**Task description:**
Only one stretch of the data below should be repeated: the lines from the line containing "The coefficient $g_l$" through the line containing "Let $x$ be the", inclusive, exactly as they are.

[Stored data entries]
*** Begin section ***

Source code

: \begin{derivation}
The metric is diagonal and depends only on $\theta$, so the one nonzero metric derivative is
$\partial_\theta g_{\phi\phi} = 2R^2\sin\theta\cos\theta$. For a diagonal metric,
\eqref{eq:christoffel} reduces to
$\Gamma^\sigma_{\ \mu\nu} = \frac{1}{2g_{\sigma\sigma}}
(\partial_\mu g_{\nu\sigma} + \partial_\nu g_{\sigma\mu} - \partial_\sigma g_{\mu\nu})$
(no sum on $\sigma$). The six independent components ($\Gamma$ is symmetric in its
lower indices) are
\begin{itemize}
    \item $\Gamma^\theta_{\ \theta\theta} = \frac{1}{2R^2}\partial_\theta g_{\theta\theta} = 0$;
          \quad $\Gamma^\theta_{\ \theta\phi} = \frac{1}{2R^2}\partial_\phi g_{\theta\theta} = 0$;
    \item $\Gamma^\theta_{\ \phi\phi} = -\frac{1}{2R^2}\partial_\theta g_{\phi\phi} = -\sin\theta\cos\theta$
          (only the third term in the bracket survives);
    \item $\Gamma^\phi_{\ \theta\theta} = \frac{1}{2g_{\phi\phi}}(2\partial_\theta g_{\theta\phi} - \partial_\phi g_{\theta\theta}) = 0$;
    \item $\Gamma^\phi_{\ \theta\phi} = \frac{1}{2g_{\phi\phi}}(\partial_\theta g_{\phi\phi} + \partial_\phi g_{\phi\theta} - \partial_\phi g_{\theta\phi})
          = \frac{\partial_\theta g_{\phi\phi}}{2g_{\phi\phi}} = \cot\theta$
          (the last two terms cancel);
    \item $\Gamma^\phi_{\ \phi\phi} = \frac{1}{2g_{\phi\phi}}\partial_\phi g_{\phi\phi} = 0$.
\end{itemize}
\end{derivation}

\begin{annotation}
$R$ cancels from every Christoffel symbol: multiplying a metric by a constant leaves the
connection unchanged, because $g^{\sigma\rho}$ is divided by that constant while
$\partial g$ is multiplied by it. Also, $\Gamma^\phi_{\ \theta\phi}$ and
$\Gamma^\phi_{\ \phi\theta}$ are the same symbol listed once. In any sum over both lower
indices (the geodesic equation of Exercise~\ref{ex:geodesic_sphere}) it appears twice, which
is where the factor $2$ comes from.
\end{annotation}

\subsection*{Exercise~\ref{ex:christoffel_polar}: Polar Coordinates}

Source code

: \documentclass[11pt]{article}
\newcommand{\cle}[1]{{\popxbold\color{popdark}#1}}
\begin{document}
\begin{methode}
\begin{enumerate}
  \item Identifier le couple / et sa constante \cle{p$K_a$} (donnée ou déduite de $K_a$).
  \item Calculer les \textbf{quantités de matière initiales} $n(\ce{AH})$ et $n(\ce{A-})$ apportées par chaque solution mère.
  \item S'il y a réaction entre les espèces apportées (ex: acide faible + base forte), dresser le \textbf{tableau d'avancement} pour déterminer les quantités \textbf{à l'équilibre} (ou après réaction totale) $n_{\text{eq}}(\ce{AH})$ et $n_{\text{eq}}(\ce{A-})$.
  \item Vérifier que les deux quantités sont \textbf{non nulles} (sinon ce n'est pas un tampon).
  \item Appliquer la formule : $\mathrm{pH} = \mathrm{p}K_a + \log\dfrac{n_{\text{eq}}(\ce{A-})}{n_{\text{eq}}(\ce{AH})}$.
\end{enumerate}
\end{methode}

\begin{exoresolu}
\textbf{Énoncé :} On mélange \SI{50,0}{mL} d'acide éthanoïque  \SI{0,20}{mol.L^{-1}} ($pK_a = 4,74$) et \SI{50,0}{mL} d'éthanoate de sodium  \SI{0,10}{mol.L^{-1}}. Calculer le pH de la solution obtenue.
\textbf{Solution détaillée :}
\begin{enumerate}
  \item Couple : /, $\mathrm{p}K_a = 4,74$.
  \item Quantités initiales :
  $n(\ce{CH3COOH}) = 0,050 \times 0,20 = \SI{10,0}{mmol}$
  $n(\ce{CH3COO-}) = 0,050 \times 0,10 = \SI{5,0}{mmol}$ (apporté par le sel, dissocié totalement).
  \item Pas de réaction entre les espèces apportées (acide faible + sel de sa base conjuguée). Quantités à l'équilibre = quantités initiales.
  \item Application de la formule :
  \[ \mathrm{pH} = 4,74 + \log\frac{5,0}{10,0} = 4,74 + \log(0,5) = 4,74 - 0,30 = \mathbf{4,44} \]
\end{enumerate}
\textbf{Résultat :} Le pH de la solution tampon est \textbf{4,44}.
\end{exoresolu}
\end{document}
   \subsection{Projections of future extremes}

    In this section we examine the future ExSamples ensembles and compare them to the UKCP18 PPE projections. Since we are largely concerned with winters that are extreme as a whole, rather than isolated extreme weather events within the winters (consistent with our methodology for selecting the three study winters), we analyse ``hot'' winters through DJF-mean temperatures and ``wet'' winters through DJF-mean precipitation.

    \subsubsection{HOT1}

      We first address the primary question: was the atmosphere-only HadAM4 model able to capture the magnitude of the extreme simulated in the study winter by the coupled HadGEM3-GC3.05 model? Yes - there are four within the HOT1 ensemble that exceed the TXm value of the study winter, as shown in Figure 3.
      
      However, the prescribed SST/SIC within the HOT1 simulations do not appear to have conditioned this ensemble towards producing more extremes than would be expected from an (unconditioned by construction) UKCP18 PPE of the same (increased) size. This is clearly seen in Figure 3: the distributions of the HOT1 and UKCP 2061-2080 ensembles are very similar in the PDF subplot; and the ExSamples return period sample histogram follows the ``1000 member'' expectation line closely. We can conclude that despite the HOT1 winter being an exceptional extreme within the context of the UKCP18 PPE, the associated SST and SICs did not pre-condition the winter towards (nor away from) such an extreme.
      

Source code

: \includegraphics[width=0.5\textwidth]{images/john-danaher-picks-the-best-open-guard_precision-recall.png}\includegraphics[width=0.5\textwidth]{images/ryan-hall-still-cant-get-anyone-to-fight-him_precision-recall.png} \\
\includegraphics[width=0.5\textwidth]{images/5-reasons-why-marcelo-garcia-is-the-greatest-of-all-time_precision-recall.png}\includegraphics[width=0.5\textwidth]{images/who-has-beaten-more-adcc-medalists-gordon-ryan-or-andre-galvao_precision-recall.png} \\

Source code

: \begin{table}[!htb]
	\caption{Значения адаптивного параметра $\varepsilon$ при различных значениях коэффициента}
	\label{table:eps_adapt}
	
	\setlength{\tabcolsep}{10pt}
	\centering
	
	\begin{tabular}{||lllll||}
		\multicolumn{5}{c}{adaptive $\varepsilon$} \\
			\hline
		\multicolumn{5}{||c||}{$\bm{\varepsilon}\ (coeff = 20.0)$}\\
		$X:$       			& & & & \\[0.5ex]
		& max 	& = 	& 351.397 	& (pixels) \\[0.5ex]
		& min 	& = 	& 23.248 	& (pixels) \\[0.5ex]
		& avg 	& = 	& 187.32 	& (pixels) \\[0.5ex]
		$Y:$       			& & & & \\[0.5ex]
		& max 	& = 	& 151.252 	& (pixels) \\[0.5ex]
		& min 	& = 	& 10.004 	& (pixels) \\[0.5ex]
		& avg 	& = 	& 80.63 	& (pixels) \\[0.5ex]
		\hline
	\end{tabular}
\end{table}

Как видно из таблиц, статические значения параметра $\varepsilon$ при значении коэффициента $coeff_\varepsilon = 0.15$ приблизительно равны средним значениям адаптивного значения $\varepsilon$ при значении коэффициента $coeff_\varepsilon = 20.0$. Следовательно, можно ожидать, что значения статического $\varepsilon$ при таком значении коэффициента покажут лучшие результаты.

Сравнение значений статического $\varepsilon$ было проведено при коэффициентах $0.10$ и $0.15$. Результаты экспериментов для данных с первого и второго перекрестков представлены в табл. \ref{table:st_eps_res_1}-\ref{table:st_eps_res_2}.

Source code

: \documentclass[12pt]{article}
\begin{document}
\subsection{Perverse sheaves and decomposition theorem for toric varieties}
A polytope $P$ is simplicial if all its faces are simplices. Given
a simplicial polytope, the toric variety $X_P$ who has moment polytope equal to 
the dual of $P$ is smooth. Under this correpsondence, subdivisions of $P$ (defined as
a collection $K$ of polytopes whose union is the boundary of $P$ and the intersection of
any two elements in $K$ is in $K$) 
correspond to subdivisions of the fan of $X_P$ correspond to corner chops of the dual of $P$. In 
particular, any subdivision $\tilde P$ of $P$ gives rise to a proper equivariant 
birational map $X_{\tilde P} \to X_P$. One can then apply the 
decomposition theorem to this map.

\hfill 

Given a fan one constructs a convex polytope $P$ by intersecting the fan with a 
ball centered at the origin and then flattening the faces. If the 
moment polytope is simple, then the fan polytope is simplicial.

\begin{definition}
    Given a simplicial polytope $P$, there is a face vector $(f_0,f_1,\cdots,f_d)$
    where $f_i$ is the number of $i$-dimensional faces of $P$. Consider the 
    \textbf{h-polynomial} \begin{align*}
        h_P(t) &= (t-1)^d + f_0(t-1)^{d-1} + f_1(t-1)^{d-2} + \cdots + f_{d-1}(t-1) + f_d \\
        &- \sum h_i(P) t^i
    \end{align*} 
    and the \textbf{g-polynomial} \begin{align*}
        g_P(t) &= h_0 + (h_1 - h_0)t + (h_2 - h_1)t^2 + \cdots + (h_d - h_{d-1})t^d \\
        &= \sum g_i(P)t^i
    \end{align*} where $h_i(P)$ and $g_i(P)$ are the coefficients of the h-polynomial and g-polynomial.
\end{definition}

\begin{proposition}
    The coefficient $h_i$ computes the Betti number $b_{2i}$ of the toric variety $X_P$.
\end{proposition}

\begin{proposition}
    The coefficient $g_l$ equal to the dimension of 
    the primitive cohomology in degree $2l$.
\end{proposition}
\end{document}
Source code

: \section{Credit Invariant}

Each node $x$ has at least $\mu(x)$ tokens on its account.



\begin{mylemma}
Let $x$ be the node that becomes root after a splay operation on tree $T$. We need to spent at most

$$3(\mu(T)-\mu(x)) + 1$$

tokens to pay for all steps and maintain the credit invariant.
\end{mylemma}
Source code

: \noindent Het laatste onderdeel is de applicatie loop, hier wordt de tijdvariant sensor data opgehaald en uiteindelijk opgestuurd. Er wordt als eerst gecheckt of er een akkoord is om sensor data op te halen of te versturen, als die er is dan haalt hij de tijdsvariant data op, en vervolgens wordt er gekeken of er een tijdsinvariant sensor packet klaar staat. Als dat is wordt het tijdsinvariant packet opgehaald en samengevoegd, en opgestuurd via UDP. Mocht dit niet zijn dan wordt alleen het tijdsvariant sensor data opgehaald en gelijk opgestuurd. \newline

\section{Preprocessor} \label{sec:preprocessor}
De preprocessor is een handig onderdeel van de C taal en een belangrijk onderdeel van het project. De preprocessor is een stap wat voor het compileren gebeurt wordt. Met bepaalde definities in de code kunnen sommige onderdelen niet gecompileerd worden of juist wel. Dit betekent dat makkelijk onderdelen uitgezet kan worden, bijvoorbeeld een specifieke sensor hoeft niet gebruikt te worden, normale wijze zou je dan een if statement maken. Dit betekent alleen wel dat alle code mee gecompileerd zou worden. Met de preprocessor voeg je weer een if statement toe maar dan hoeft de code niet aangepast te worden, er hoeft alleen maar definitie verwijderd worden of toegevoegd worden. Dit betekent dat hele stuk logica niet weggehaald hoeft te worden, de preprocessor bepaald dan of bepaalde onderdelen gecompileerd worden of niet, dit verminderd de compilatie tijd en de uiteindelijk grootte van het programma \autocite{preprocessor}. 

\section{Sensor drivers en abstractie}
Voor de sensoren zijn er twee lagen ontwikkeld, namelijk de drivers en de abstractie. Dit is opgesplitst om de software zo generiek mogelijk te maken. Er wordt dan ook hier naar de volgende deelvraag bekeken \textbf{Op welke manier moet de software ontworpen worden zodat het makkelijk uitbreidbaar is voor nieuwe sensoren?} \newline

*** End section ***

**Task response:**
    The coefficient $g_l$ equal to the dimension of 
    the primitive cohomology in degree $2l$.
\end{proposition}
\end{document}
Source code

: \section{Credit Invariant}

Each node $x$ has at least $\mu(x)$ tokens on its account.



\begin{mylemma}
Let $x$ be the node that becomes root after a splay operation on tree $T$. We need to spent at most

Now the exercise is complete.